Dennis Painter then introduced two leaders of the Ralston maintenance unit, now UE Local 718. Paul Flowers said, "UE has restored our pride to be in a union," after leaving the old union that "did nothing for us." Local Pres. Jeff Niceswanger told delegates, "Not all unions are created equal," and that representatives of the old union "wouldn’t answer the phone or call you back." he said workers are proud of their new contract, "and I mean a new contract – it’s almost entirely rewritten" and much more favorable to workers than the old agreement. "There’s no comparision between UE" and the old union, he concluded.

REVIVING ANTIOCH

Carole Braun, former Local 767 member who had served on UE’s General Exective Board, described the formation of the College Revival Fund by Antioch College alumni seeking to reopen the college after the Antioch University board shut it down.

The employees of the revival fund organized as UE Local 768, negotiated a contract and gained health insurance. But the alumni’s recent success in purchasing the college’s assets from the university has been "bittersweet" – Braun and others have been laid off, but there’s now hope that the college will reopen, with a UE-represented workforce as previously existed when Local 767 was at full strength.

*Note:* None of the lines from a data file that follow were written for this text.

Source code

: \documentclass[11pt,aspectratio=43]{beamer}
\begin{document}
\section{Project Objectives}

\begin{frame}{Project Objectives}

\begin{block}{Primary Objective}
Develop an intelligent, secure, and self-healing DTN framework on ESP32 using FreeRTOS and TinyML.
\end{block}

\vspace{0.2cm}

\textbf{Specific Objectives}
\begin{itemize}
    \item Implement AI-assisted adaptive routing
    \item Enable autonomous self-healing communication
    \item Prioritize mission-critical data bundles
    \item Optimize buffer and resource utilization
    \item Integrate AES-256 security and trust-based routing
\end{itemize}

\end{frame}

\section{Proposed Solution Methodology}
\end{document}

Larsene Taylor of Local 150 and the GEB introduced Burnell Terry of the newest union chapter, at North Carolina’s Central State Hospital. He described the union’s struggles against unjust firings, caused by the state’s policy of blaming the workers, not its own inadequate resources, understaffing, overwork, and poor management, for patient injuries.

Finally, Kingsley invited the USCIS workers from both Vermont and California. International Rep. Kim Lawson introduced Nadene Wetherby, Jane Scanlon and Jeanette Weiland of the St. Albans Service Center, and International Rep. Leanna Noble introduced Bentley Derr of the Laguna Niguel Service Center.